● Exercise
For every line that contains the string "Show", pull that line out of the material below.

● Exercise inputs
--------

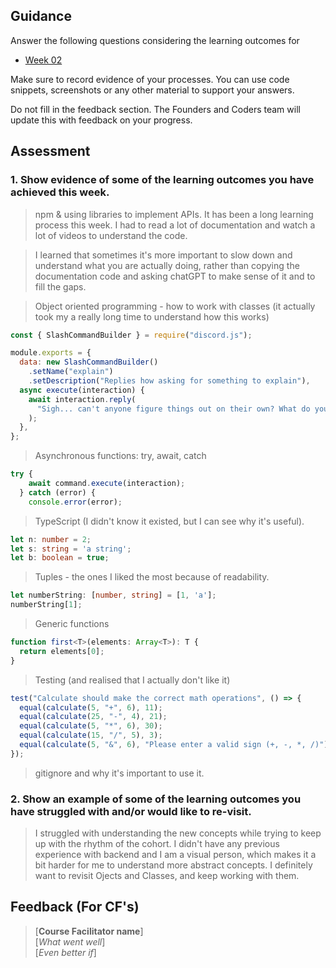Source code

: ## Guidance
Answer the following questions considering the learning outcomes for
- [Week 02](https://learn.foundersandcoders.com/course/syllabus/developer/week02-project02-chatbot/learning-outcomes/)

Make sure to record evidence of your processes. You can use code snippets, screenshots or any other material to support your answers.

Do not fill in the feedback section. The Founders and Coders team will update this with feedback on your progress.

## Assessment
 ### 1. Show evidence of some of the learning outcomes you have achieved this week.
 
>  npm & using libraries to implement APIs.
> It has been a long learning process this week. I had to read a lot of documentation and watch a lot of videos to understand the code.

> I learned that sometimes it's more important to slow down and understand what you are actually doing, rather than copying the documentation code and asking chatGPT to make sense of it and to fill the gaps. 

> Object oriented programming - how to work with classes (it actually took my a really long time to understand how this works)

```javascript
const { SlashCommandBuilder } = require("discord.js");

module.exports = {
  data: new SlashCommandBuilder()
    .setName("explain")
    .setDescription("Replies how asking for something to explain"),
  async execute(interaction) {
    await interaction.reply(
      "Sigh... can't anyone figure things out on their own? What do you need explained?"
    );
  },
};
```
> Asynchronous functions: try, await, catch
```javascript
try {
    await command.execute(interaction);
  } catch (error) {
    console.error(error);
```
> TypeScript (I didn't know it existed, but I can see why it's useful).
```typescript
let n: number = 2;
let s: string = 'a string';
let b: boolean = true;
```

> Tuples - the ones I liked the most because of readability.
```typescript
let numberString: [number, string] = [1, 'a'];
numberString[1];
```
> Generic functions
```typescript
function first<T>(elements: Array<T>): T {
  return elements[0];
}
```
> Testing (and realised that I actually don't like it)
```javascript
test("Calculate should make the correct math operations", () => {
  equal(calculate(5, "+", 6), 11);
  equal(calculate(25, "-", 4), 21);
  equal(calculate(5, "*", 6), 30);
  equal(calculate(15, "/", 5), 3);
  equal(calculate(5, "&", 6), "Please enter a valid sign (+, -, *, /)");
});
```
> gitignore and why it's important to use it.

 ### 2. Show an example of some of the learning outcomes you have struggled with and/or would like to re-visit.
> I struggled with understanding the new concepts while trying to keep up with the rhythm of the cohort. I didn't have any previous experience with backend and I am a visual person, which makes it a bit harder for me to understand more abstract concepts.
> I definitely want to revisit Ojects and Classes, and keep working with them.

## Feedback (For CF's)
> [**Course Facilitator name**]  
> [*What went well*]  
> [*Even better if*]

--------

● Solution
 ### 1. Show evidence of some of the learning outcomes you have achieved this week.
 ### 2. Show an example of some of the learning outcomes you have struggled with and/or would like to re-visit.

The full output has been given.